What if the place you called "home" happened to be a funeral home? Kate Mayfield explores what it meant to be the daughter of a small-town undertaker in this fascinating memoir evocative of Six Feet Under and The Help, with a hint of Mary Roach's Stiff.

The first time I touched a dead person, I was too short to reach into the casket, so my father picked me up and I leaned in for that first, empty, cold touch. It was thrilling, because it was an unthinkable act.

After Kate Mayfield was born, she was taken directly to a funeral home. Her father was an undertaker, and for thirteen years the family resided in a place nearly synonymous with death. A place where the living and the dead entered their house like a vapor. The place where Kate would spend the entirety of her childhood. In a memoir that reads like a Harper Lee novel, Mayfield draws the reader into a world of Southern mystique and ghosts.

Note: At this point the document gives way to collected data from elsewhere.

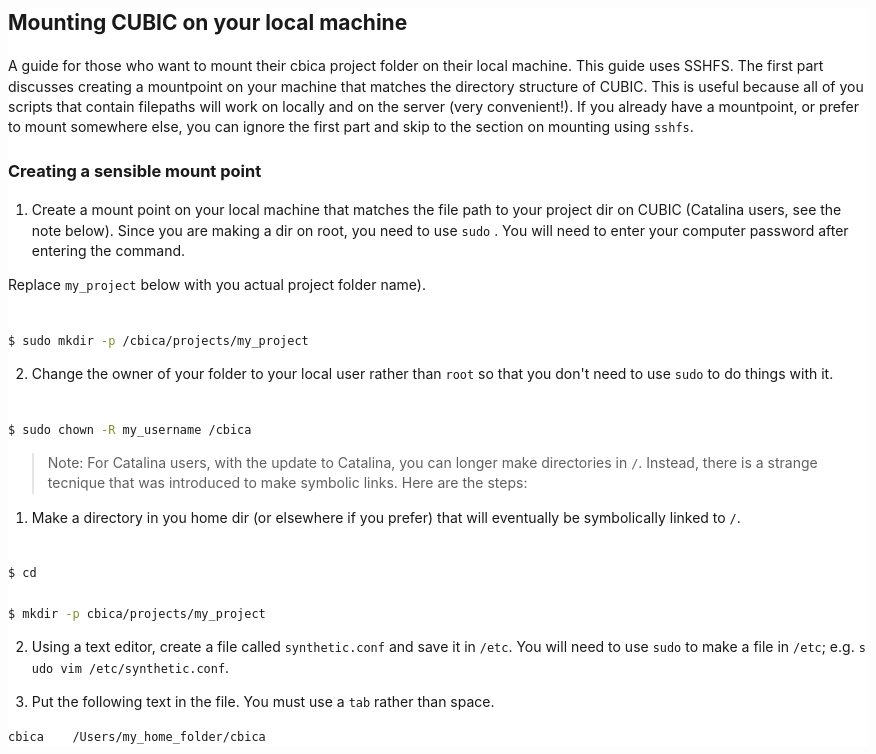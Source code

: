 

## Mounting CUBIC on your local machine

A guide for those who want to mount their cbica project folder on their local machine. This guide uses SSHFS. The first part discusses creating a mountpoint on your machine that matches the directory structure of CUBIC. This is useful because all of you scripts that contain filepaths will work on locally and on the server (very convenient!). If you already have a mountpoint, or prefer to mount somewhere else, you can ignore the first part and skip to the section on mounting using `sshfs`.



### Creating a sensible mount point



1. Create a mount point on your local machine that matches the file path to your project dir on CUBIC (Catalina users, see the note below). Since you are making a dir on root, you need to use `sudo` . You will need to enter your computer password after entering the command.

Replace `my_project` below with you actual project folder name).

```bash

$ sudo mkdir -p /cbica/projects/my_project

```

2. Change the owner of your folder to your local user rather than `root` so that you don't need to use `sudo` to do things with it.

```bash

$ sudo chown -R my_username /cbica

```



> Note: For Catalina users, with the update to Catalina, you can longer make directories in `/`. Instead, there is a strange tecnique that was introduced to make symbolic links. Here are the steps:

1. Make a directory in you home dir (or elsewhere if you prefer) that will eventually be symbolically linked to `/`.

  ```bash

  $ cd

  $ mkdir -p cbica/projects/my_project

  ```

2. Using a text editor, create a file called `synthetic.conf` and save it in `/etc`. You will need to use `sudo` to make a file in `/etc`; e.g. `sudo vim /etc/synthetic.conf`.

3. Put the following text in the file. You must use a `tab` rather than space.

  `cbica	/Users/my_home_folder/cbica`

Kate's father set up shop in a small town where he was one of two white morticians during the turbulent 1960s. Jubilee, Kentucky, was a segregated, god-fearing community where no one kept secrets—except the ones they were buried with. By opening a funeral home, Kate's father also opened the door to family feuds, fetishes, and victims of accidents, murder, and suicide. The family saw it all. They also saw the quiet ruin of Kate's father, who hid alcoholism and infidelity behind a cool, charismatic exterior. As Mayfield grows from trusting child to rebellious teen, she begins to find the enforced hush of the funeral home oppressive, and longs for the day she can escape the confines of her small town.

In The Undertaker's Daughter, Kate has written a triumph of a memoir. This vivid and stranger-than-fiction true story ultimately teaches us how living in a house of death can prepare one for life.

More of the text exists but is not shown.